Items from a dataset
————

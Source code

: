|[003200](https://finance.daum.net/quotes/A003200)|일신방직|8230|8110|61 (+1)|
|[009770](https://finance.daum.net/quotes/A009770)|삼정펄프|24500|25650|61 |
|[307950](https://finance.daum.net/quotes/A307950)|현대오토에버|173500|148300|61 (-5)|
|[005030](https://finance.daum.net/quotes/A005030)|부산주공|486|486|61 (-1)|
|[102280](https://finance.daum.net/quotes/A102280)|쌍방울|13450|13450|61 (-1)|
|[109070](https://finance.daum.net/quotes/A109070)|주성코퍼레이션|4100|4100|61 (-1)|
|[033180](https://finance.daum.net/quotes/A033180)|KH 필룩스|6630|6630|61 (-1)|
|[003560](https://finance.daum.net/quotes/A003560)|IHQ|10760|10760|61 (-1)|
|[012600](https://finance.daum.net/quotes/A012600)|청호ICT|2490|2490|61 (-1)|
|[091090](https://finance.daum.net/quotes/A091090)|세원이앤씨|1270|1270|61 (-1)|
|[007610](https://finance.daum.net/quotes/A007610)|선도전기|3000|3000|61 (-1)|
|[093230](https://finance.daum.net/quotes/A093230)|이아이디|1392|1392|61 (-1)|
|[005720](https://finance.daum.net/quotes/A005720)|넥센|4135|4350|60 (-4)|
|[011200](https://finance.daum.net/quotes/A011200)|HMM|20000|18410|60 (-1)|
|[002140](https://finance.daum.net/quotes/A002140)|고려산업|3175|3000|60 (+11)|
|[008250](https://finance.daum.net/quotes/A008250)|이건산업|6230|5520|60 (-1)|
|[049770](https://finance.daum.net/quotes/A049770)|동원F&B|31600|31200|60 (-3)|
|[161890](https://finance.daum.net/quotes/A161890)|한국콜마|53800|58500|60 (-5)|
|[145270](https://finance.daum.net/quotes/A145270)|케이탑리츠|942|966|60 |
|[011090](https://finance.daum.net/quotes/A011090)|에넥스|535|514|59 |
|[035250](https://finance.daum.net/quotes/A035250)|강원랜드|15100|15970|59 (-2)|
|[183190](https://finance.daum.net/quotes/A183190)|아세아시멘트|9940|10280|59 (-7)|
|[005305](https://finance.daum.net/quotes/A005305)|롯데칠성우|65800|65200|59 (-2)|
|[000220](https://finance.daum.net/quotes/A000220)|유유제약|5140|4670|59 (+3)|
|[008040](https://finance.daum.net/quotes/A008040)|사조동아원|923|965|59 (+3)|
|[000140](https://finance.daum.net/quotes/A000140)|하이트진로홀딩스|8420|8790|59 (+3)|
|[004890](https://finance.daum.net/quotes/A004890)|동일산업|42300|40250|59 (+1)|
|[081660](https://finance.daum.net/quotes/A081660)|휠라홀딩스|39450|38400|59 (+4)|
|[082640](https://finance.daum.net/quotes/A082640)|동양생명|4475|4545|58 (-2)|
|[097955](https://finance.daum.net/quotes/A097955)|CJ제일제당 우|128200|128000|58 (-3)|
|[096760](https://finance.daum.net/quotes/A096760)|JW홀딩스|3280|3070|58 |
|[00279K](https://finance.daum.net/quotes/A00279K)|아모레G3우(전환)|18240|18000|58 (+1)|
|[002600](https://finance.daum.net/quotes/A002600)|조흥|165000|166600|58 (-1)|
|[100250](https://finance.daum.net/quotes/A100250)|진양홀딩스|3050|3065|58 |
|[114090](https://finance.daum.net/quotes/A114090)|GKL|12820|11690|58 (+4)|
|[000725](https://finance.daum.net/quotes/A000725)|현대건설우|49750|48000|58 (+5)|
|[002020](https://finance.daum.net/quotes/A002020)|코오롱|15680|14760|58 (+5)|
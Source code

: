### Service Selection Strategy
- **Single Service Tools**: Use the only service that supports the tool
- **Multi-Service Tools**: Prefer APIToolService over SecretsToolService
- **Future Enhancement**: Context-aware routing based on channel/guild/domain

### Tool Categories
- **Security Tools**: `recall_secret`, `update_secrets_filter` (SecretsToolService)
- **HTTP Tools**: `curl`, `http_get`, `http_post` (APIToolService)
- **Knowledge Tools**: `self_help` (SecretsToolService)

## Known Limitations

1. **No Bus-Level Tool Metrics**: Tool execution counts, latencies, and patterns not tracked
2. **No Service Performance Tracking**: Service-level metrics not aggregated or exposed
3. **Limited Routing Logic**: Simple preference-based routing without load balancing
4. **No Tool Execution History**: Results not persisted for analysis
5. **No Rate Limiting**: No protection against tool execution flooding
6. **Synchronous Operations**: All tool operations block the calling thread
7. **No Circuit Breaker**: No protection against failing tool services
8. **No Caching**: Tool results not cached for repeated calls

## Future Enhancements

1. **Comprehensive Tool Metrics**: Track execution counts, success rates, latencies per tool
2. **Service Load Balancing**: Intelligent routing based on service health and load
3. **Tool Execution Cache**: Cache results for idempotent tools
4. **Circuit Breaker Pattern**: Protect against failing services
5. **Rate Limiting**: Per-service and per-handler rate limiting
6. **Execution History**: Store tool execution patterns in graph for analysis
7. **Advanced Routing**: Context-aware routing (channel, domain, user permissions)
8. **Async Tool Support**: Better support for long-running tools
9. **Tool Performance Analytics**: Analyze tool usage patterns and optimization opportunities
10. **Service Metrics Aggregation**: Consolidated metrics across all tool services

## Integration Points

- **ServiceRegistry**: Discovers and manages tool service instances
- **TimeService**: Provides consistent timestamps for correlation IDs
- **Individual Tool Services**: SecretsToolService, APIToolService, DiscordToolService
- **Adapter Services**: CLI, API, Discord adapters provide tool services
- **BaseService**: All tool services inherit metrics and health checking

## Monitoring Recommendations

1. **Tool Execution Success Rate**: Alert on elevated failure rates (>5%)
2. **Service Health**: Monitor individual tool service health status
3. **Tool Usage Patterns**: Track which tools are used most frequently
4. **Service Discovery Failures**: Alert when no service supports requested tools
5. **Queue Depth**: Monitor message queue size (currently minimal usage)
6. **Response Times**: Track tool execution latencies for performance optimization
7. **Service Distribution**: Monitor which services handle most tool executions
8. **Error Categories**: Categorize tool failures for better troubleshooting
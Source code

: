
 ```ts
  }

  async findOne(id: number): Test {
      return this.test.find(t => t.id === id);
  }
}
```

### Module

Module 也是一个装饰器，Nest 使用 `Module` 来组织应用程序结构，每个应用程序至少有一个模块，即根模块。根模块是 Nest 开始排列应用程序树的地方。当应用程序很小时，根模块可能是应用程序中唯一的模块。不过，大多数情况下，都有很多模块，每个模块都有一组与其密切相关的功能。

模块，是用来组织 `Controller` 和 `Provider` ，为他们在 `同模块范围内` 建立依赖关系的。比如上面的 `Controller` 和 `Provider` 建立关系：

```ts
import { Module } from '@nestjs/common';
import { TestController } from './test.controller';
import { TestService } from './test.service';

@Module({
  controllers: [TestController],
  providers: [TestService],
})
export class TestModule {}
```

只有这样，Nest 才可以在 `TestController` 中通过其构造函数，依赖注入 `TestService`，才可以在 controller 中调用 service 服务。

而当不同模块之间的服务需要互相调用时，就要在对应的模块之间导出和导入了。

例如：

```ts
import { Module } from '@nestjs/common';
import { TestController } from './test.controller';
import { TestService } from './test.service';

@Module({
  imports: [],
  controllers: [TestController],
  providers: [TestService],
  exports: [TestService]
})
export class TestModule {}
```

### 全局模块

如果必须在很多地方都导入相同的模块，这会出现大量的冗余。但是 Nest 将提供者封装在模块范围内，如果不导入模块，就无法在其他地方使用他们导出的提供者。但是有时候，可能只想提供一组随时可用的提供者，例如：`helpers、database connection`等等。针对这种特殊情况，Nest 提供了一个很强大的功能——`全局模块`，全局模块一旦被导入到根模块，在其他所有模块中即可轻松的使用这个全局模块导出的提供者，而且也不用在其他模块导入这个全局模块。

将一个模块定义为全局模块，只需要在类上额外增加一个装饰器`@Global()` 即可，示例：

————

* **WHAT THE TASK REQUIRES**
Look through the entries above; copy every line holding the string "against".

* **SOLUTION TO THE EXERCISE**
5. **No Rate Limiting**: No protection against tool execution flooding
7. **No Circuit Breaker**: No protection against failing tool services
4. **Circuit Breaker Pattern**: Protect against failing services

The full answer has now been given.